I can understand free market forces. They work when the people in charge are moral and lawful and do not use government (or the absence of government) as a blunt instrument to gouge gullible, well meaning students, often leaving them in deep, deep debt with no recourse. And once again, I read comments by a former “public” school superintendent complaining about providing decent opportunities in the public sector. Disgrace ran him out of office and disgrace lingers. It is easy to believe the Huppenthal still thinks any/all critics are “evil scum,” and people who receive any public assistance are “lazy pigs,” and let pure profit flow to large corporations and executives.
As noted above, the problem was not just with the banks seeking profit, but with the government’s deregulation that allowed for-profit companies to engage in shoddy practices. Do you see something wrong with this scenario: as elected representatives of taxpayers, destroy consumer protection regulation because doing so endears you to your campaign funders, and then when consumers get damaged because of the absence of regulatory oversight, reach into taxpayers’ pockets to pay for the damage. Repeat ad infinitum. Keep allowing abuses, keep solving the problems you create by getting taxpayers to pay for it. It happened in 2008, and it was proposed again in this scenario. At least in this scenario the debtors are getting relief as well, not just the banks, but it sounds like in the programs described in this blog, the banks will benefit when taxpayers pay the debt that the banks loaned inadvisably, often knowing the borrowers were bad loan risks:
“New details unsealed last month in the state lawsuits against Navient shed light on how Sallie Mae used private subprime loans some of which it expected to default at rates as high as 92 percent as a tool to build its business relationships with colleges and universities across the country. From the outset, the lender knew that many borrowers would be unable to repay, government lawyers say, but it still made the loans, ensnaring students in debt traps that have dogged them for more than a decade.”
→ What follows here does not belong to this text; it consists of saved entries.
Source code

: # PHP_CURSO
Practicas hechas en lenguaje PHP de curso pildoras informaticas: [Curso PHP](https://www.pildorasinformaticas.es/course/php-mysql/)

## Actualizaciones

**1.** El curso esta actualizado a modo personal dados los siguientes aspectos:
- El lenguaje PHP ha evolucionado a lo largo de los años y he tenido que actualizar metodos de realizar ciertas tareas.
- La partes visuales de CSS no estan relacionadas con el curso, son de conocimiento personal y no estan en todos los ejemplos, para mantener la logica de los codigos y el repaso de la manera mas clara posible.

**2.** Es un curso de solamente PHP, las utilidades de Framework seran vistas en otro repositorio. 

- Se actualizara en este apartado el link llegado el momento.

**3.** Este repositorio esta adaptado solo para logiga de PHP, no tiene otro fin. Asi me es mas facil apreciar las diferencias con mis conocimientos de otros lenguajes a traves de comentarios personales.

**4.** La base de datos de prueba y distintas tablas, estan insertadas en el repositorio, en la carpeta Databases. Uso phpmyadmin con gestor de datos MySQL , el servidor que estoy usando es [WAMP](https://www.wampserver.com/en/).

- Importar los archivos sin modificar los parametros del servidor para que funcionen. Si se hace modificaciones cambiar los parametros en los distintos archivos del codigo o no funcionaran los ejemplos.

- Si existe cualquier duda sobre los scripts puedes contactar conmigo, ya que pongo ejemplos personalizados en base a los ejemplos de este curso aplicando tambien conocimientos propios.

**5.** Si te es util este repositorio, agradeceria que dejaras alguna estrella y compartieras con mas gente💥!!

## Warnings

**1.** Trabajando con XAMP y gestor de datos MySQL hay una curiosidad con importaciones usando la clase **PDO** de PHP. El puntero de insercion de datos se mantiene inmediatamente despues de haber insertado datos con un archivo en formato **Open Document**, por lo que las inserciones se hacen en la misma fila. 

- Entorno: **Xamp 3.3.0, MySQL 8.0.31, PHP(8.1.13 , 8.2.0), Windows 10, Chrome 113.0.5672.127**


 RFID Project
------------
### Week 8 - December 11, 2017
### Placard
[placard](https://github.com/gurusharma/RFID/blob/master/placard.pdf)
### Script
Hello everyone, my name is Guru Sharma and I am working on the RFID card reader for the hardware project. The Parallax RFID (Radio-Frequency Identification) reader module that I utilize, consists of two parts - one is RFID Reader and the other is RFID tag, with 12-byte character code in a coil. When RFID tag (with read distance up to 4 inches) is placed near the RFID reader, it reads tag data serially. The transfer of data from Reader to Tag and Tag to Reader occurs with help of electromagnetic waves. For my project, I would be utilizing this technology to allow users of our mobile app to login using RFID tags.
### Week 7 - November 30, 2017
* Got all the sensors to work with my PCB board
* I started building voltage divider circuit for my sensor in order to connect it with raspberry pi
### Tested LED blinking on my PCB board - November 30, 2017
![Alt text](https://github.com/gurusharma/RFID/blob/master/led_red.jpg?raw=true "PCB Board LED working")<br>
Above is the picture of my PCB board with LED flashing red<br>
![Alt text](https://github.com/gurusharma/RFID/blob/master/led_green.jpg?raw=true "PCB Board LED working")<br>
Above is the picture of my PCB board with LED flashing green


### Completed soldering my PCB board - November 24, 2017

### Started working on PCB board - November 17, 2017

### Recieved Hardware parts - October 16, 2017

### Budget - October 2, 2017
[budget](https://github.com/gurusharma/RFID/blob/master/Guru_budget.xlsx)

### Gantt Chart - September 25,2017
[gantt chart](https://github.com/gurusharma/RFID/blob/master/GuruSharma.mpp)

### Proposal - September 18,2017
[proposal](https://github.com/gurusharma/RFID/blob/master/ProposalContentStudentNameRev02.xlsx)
https://www.nytimes.com/2017/04/09/business/dealbook/states-say-navient-preyed-on-students.html
Yes, the debtors need to be relieved of their debt. Is there a way to do that by taking the money out of the pockets of the banks and the for profit colleges, not out of the pockets of taxpayers who had no part in creating these problems? Many of the taxpayers whose taxes fund the government’s “relief” programs are carrying their own debt burdens to educate their own children in American “public” universities, the costs of which have risen to between $25K per year (in-state) to more than $60K per year (out-of-state).
American students are increasingly going to college in Canada to avoid the exploitive racket higher education has become in this country:
https://www.nytimes.com/2017/05/19/world/canada/canadian-colleges-see-surge-of-foreign-students-its-not-just-politics.html
That would be one form of just reward to the U.S. for the way it is treating the next generation: students electing to get their educations in other countries and, in all probability, become citizens and taxpayers in those countries, stepping out of the vicious cycle of exploitation that loads them up with loan debt to pay for inflated tuition rates as students and then milks them as taxpayers to pay for the problems their elected “representatives” have created in collusion with their campaign funders in the financial industry.